━━━ Exercise material ━━━

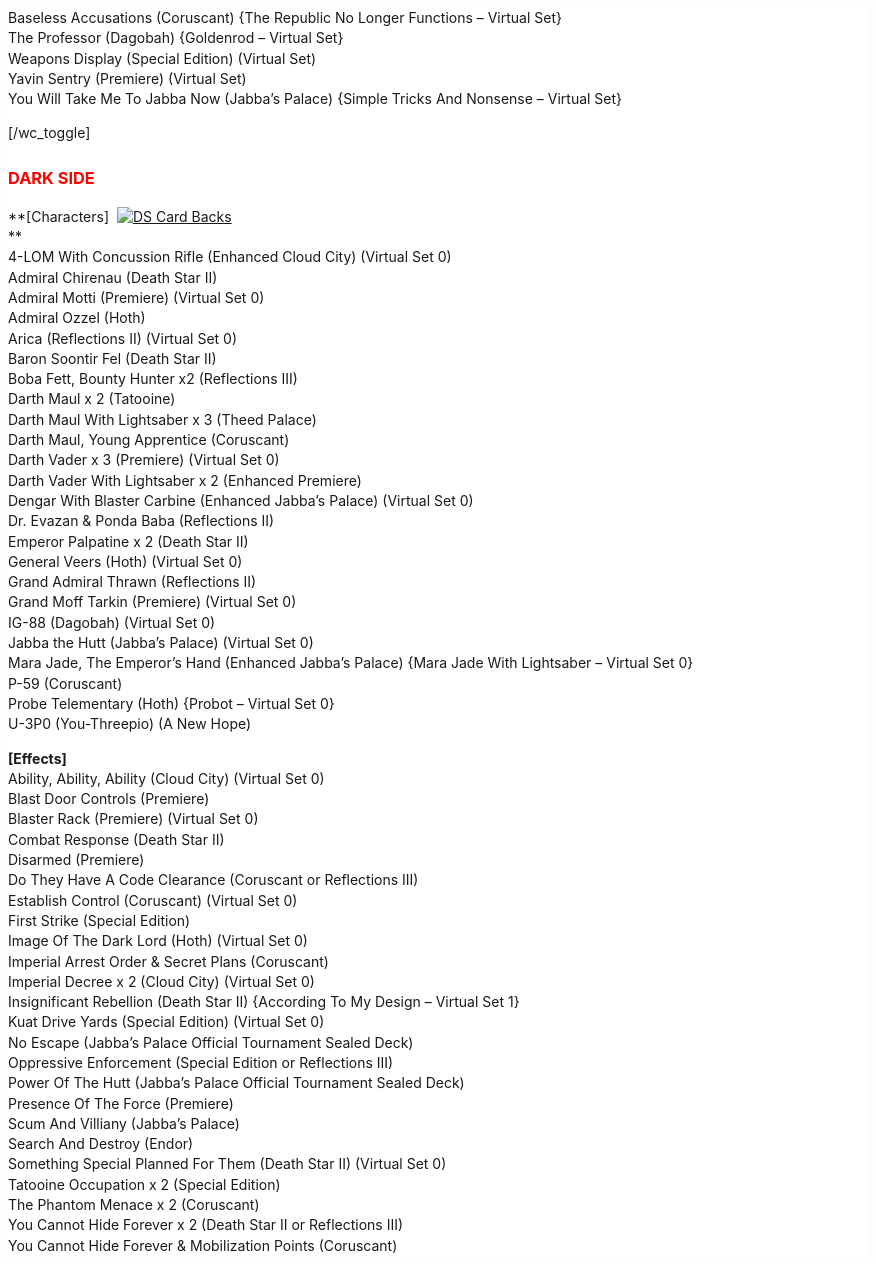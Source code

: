 Baseless Accusations (Coruscant) {The Republic No Longer Functions – Virtual Set}  
The Professor (Dagobah) {Goldenrod – Virtual Set}  
Weapons Display (Special Edition) (Virtual Set)  
Yavin Sentry (Premiere) (Virtual Set)  
You Will Take Me To Jabba Now (Jabba’s Palace) {Simple Tricks And Nonsense – Virtual Set}

[/wc_toggle]

### <span style="color: #ff0000;">DARK SIDE</span>

**[Characters]  [<img class="alignright wp-image-7266 size-medium" src="http://www.starwarsccg.org/wp/wp-content/uploads/DS-Card-Backs-300x267.jpg" alt="DS Card Backs" width="300" height="267" />](http://www.starwarsccg.org/wp/wp-content/uploads/DS-Card-Backs.jpg)  
**  
4-LOM With Concussion Rifle (Enhanced Cloud City) (Virtual Set 0)  
Admiral Chirenau (Death Star II)  
Admiral Motti (Premiere) (Virtual Set 0)  
Admiral Ozzel (Hoth)  
Arica (Reflections II) (Virtual Set 0)  
Baron Soontir Fel (Death Star II)  
Boba Fett, Bounty Hunter x2 (Reflections III)  
Darth Maul x 2 (Tatooine)  
Darth Maul With Lightsaber x 3 (Theed Palace)  
Darth Maul, Young Apprentice (Coruscant)  
Darth Vader x 3 (Premiere) (Virtual Set 0)  
Darth Vader With Lightsaber x 2 (Enhanced Premiere)  
Dengar With Blaster Carbine (Enhanced Jabba’s Palace) (Virtual Set 0)  
Dr. Evazan & Ponda Baba (Reflections II)  
Emperor Palpatine x 2 (Death Star II)  
General Veers (Hoth) (Virtual Set 0)  
Grand Admiral Thrawn (Reflections II)  
Grand Moff Tarkin (Premiere) (Virtual Set 0)  
IG-88 (Dagobah) (Virtual Set 0)  
Jabba the Hutt (Jabba’s Palace) (Virtual Set 0)  
Mara Jade, The Emperor’s Hand (Enhanced Jabba’s Palace) {Mara Jade With Lightsaber &#8211; Virtual Set 0}  
P-59 (Coruscant)  
Probe Telementary (Hoth) {Probot &#8211; Virtual Set 0}  
U-3P0 (You-Threepio) (A New Hope)

**[Effects]**  
Ability, Ability, Ability (Cloud City) (Virtual Set 0)  
Blast Door Controls (Premiere)  
Blaster Rack (Premiere) (Virtual Set 0)  
Combat Response (Death Star II)  
Disarmed (Premiere)  
Do They Have A Code Clearance (Coruscant or Reflections III)  
Establish Control (Coruscant) (Virtual Set 0)  
First Strike (Special Edition)  
Image Of The Dark Lord (Hoth) (Virtual Set 0)  
Imperial Arrest Order & Secret Plans (Coruscant)  
Imperial Decree x 2 (Cloud City) (Virtual Set 0)  
Insignificant Rebellion (Death Star II) {According To My Design – Virtual Set 1}  
Kuat Drive Yards (Special Edition) (Virtual Set 0)  
No Escape (Jabba’s Palace Official Tournament Sealed Deck)  
Oppressive Enforcement (Special Edition or Reflections III)  
Power Of The Hutt (Jabba’s Palace Official Tournament Sealed Deck)  
Presence Of The Force (Premiere)  
Scum And Villiany (Jabba’s Palace)  
Search And Destroy (Endor)  
Something Special Planned For Them (Death Star II) (Virtual Set 0)  
Tatooine Occupation x 2 (Special Edition)  
The Phantom Menace x 2 (Coruscant)  
You Cannot Hide Forever x 2 (Death Star II or Reflections III)  
You Cannot Hide Forever & Mobilization Points (Coruscant)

━━━

• What you are asked to do:
Return, with no change at all, every line in the entries above from the line containing "Dengar With Blaster" through the line containing "IG-88 (Dagobah) (Virtual Set 0)".

• Solved problem:
Dengar With Blaster Carbine (Enhanced Jabba’s Palace) (Virtual Set 0)  
Dr. Evazan & Ponda Baba (Reflections II)  
Emperor Palpatine x 2 (Death Star II)  
General Veers (Hoth) (Virtual Set 0)  
Grand Admiral Thrawn (Reflections II)  
Grand Moff Tarkin (Premiere) (Virtual Set 0)  
IG-88 (Dagobah) (Virtual Set 0)  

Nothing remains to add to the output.